A complex case of MEN1

Dukhabandhu Naik, D M Mahesh, H S Asha, Deepak T Abraham, Nylla Shanthly, Anuradha Chandramohan, Deepak Burad, Banumathi Ramakrishna, M J Paul, Nitin Kapoor, Thomas Paul, Ari G Chacko & Nihal Thomas

Christian Medical Collge, Vellore, Tamil Nadu, India.

Objective: We report the rare case of a 45-year-old male with multiple endocrine neoplasm 1 (MEN1) with simultaneous occurrence characteristic tumours leading to a delicately balanced metabolic homeostasis.

Methods: Clinical, biochemical, and radiological data of this patient diagnosed to have MEN1 were analysed and the challenges in the management of these neuroendocrine tumours are discussed.
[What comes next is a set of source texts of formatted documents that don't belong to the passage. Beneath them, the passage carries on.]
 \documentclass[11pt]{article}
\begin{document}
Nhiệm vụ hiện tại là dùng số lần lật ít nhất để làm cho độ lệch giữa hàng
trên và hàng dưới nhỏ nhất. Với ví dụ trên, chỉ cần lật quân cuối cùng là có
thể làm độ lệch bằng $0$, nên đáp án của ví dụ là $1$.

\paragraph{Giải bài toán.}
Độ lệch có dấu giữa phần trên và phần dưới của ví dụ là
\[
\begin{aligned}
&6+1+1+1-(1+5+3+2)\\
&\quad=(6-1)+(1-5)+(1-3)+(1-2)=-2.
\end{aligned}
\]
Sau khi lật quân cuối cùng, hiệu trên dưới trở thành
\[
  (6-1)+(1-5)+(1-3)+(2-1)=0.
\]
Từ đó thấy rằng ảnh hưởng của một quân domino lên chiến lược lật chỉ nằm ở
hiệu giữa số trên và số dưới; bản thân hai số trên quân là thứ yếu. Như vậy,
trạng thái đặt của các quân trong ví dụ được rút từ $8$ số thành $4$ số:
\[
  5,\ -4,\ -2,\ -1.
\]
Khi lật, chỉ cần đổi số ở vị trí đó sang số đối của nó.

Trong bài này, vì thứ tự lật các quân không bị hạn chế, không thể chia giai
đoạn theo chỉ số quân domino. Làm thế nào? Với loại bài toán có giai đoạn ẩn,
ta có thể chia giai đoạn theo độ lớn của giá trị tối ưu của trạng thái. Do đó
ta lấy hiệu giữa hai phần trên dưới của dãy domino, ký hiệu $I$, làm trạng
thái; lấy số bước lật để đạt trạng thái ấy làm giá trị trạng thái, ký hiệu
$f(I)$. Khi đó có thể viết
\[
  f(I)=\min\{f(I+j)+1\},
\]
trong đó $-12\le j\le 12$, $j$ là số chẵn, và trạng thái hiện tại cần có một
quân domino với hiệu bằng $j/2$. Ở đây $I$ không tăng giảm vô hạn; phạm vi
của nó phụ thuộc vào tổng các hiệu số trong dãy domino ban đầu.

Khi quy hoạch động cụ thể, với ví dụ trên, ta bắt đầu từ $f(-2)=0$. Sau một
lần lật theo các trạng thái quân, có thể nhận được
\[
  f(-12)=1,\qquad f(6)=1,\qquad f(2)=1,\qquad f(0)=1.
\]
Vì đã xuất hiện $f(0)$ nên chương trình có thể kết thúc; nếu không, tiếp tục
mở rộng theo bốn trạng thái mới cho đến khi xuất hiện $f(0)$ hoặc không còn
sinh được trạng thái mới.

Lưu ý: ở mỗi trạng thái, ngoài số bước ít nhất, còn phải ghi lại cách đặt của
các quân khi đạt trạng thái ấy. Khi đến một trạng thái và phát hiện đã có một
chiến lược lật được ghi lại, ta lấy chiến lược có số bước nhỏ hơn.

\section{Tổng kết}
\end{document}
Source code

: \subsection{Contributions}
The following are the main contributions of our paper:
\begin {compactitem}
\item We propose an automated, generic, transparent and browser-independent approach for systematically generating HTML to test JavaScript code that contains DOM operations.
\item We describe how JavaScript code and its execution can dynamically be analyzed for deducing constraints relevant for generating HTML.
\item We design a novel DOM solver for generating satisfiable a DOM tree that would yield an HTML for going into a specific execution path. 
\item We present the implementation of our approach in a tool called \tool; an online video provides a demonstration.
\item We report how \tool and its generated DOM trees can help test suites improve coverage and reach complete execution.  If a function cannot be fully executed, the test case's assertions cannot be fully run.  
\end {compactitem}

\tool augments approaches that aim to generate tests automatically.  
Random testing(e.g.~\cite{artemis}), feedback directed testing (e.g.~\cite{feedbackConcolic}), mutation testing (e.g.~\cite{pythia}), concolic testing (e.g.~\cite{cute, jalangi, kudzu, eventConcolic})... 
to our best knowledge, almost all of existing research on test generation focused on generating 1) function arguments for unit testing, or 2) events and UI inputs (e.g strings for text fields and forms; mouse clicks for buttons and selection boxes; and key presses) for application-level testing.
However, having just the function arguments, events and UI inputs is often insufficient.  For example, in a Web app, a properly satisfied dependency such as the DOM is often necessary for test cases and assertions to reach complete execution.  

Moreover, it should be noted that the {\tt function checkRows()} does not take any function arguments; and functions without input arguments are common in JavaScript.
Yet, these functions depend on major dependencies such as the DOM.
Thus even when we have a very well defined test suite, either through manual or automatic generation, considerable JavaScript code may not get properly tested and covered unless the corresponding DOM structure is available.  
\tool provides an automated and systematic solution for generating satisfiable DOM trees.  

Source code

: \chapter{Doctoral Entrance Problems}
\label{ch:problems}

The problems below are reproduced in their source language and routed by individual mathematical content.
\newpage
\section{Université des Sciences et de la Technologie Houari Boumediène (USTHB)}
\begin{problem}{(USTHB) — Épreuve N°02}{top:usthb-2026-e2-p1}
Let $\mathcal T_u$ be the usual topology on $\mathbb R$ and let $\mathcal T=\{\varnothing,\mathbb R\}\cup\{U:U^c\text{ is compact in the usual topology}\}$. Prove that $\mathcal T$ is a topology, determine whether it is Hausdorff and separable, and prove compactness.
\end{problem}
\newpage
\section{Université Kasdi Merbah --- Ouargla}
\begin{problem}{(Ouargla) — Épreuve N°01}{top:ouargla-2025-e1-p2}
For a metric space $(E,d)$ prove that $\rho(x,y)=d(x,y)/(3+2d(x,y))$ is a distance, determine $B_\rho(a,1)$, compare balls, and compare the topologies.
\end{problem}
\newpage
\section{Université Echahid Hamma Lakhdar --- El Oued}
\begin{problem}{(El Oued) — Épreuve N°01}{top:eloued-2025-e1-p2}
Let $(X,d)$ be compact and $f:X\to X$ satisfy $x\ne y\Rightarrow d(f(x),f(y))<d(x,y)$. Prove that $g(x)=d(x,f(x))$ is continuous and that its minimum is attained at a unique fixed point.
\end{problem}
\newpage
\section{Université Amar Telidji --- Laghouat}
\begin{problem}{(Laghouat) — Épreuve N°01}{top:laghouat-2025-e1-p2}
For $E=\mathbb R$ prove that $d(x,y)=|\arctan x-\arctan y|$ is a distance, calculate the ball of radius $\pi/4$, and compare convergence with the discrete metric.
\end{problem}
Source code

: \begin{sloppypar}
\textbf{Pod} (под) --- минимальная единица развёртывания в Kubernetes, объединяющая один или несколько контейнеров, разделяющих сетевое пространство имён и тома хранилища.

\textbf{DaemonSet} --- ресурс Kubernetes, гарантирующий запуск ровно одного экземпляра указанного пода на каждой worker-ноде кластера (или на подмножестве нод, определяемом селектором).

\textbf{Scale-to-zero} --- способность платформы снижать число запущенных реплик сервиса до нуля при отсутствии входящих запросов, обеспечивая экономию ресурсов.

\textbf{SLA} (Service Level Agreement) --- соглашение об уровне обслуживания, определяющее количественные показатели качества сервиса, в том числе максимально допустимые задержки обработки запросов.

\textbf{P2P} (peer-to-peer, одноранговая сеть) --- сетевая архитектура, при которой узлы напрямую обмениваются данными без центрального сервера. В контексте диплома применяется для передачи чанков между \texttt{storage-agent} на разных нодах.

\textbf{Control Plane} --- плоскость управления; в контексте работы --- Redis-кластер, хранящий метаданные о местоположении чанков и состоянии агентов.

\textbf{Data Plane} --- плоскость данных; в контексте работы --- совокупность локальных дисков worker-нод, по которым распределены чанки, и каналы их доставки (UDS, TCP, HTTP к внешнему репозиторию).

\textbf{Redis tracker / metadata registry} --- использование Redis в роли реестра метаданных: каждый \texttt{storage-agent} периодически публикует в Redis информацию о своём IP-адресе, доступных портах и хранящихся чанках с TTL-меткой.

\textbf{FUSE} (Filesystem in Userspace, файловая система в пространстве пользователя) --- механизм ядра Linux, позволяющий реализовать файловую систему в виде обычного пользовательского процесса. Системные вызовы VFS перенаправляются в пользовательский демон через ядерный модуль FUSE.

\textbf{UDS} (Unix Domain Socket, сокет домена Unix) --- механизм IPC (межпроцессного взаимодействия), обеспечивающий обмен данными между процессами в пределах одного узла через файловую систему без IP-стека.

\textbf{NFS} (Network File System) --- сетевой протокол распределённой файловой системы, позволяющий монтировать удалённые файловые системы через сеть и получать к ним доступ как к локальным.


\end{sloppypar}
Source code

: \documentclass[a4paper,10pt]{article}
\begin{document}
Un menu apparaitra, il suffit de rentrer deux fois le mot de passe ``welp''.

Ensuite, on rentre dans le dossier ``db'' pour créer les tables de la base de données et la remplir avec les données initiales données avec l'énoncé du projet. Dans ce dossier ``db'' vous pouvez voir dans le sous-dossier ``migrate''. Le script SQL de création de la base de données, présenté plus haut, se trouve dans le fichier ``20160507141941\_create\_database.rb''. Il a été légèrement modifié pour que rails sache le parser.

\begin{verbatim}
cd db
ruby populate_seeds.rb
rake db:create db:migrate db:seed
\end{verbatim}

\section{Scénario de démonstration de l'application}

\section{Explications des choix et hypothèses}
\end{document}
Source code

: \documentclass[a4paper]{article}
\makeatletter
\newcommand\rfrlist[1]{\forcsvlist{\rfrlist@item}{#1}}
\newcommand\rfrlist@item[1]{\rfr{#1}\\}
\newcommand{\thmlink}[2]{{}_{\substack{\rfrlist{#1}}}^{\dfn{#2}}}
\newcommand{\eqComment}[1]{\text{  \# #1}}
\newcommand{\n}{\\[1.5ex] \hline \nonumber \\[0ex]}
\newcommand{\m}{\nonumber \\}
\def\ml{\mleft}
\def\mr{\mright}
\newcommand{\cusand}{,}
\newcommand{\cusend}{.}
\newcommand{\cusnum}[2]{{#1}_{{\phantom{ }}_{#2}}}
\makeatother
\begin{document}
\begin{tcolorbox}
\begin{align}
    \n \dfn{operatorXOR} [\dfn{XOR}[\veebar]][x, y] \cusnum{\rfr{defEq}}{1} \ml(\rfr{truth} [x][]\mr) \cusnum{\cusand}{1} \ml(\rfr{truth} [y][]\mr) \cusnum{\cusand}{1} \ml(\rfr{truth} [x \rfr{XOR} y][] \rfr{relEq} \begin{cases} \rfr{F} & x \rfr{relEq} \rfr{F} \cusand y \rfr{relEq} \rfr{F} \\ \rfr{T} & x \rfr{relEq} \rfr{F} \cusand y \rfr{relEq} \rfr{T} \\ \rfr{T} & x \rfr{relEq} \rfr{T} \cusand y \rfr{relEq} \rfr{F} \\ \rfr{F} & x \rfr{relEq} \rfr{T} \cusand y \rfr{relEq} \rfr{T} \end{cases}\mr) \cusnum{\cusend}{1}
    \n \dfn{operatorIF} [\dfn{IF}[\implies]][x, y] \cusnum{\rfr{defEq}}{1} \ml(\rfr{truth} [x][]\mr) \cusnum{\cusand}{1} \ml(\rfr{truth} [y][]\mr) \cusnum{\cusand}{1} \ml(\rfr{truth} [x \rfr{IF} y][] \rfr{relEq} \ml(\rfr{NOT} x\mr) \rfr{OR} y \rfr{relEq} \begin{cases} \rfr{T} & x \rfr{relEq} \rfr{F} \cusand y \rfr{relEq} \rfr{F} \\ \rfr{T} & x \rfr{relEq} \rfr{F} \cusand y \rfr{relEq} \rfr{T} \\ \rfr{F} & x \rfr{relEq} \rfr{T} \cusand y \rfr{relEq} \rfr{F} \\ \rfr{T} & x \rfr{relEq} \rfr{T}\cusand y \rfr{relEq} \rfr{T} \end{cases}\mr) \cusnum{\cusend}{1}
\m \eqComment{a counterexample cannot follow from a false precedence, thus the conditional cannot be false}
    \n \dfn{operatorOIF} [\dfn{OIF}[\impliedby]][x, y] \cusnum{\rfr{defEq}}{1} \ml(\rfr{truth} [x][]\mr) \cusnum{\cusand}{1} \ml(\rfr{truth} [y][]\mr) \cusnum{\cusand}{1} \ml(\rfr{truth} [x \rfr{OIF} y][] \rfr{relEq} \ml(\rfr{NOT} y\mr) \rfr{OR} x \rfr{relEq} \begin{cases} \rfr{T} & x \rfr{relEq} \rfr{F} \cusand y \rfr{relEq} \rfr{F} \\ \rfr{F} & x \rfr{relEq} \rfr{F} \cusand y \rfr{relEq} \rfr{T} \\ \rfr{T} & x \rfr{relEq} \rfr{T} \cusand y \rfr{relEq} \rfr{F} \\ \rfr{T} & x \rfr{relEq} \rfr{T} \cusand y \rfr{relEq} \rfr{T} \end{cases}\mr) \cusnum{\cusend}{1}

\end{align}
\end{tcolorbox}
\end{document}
Case illustration: A 45-year-old gentleman presented with hip pain, acral enlargement, erectile dysfunction, and early morning hypoglycaemic symptoms. He was diagnosed to have MEN1 with primary hyperparathyroidism, acromegaly due to GH and prolactin co-secreting Hardy’s grade E pituitary macroadenoma, pancreatic neuro-endocrine tumours (PNETs) with biochemical evidence of both hyperinsulinaemic hypoglycaemia and hypergastrinemia. He also had collagenomas, lipomas, and non-functioning thymic and bilateral adrenal adenomas. He had a delicate metabolic homeostasis due to GH and insulin counterbalancing the glucose and; parathormone and GH counterbalancing serum phosphate. In view of limited mobility due to hip pain, proximal myopathy, and secondary osteoporosis he first underwent three and 1/2 gland parathyroidectomy in 2012. Acromegaly, hyperprolactinemia, and the PNETs were initially medically managed with octreotide LAR and cabergoline. Subsequently, in 2013 he underwent subtotal excision of the pituitary macrodadenoma. After pituitary surgery he had worsening of hypoglycemic episodes despite diazoxide therapy. Hence he underwent distal pancreatectomy with enucleation of PNETs in the head and uncinate process of pancreas, excision of duodenal (D2) submucosal tumours and omental lymphnode dissection. Histopathology confirmed multiple NETs in pancreas, duodenum and lymphnodes, with tumour immunopositivity for pancytokeratin, synaptophysin, and chromogranin (MIB1 index 2–3%). Following the resection of NETs, his GH levels declined; however he was continued on cabergoline for persistent hyperprolactinaemia.

Conclusion: The present complex case of MEN1 highlights the challenges in the management; necessitating a multidisciplinary team approach in view of the delicately balanced homeostasis, multicentric tumours, and risk of recurrence.